Schwejksam brachte es irgendwie fertig, ein unbeteiligtes Gesicht zu machen, als der Kriegerpriester sich näherte. Ringsum wichen die Höflinge zurück und gaben ihm reichlich freien Raum. Der Priester steckte in einem langen, blutroten Talar mit einem Scheitelkäppchen in der gleichen Farbe, und sein Blick war scharf genug, um Glas zu schneiden. Er war vielleicht Mitte Zwanzig, doch er gab sich Mühe, älter zu wirken.

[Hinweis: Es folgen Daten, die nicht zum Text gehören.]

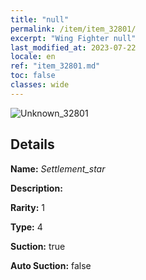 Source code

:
 ```yaml
---
title: "null"
permalink: /item/item_32801/
excerpt: "Wing Fighter null"
last_modified_at: 2023-07-22
locale: en
ref: "item_32801.md"
toc: false
classes: wide
---
```



 ![Unknown_32801](/images/item/Settlement_star_p.png)



## Details

 **Name:** *Settlement_star* 

 **Description:** 

 **Rarity:** 1 

 **Type:** 4 

 **Suction:** true 

 **Auto Suction:** false 


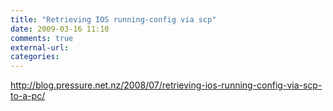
 ```yaml
---
title: "Retrieving IOS running-config via scp"
date: 2009-03-16 11:10
comments: true
external-url:
categories:
---
```

<http://blog.pressure.net.nz/2008/07/retrieving-ios-running-config-via-scp-to-a-pc/>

An seinem Gürtel hingen zwei Skalps, und um den Hals trug er eine Kette mit abgeschnittenen menschlichen Ohren. Vor Schwejksam und Frost blieb er stehen. Stelmach ignorierte der Priester vollkommen, und der Sicherheitsoffizier der Unerschrocken war erleichtert darüber. Der Kriegerpriester blickte von Schwejksam zu Frost und wieder zurück zu Schwejksam. Auf seinem Gesicht stand deutlich zu lesen, daß er schon beeindruckendere Exemplare der Gattung Mensch mit dem Gesicht nach unten im Dreck liegen gesehen hatte.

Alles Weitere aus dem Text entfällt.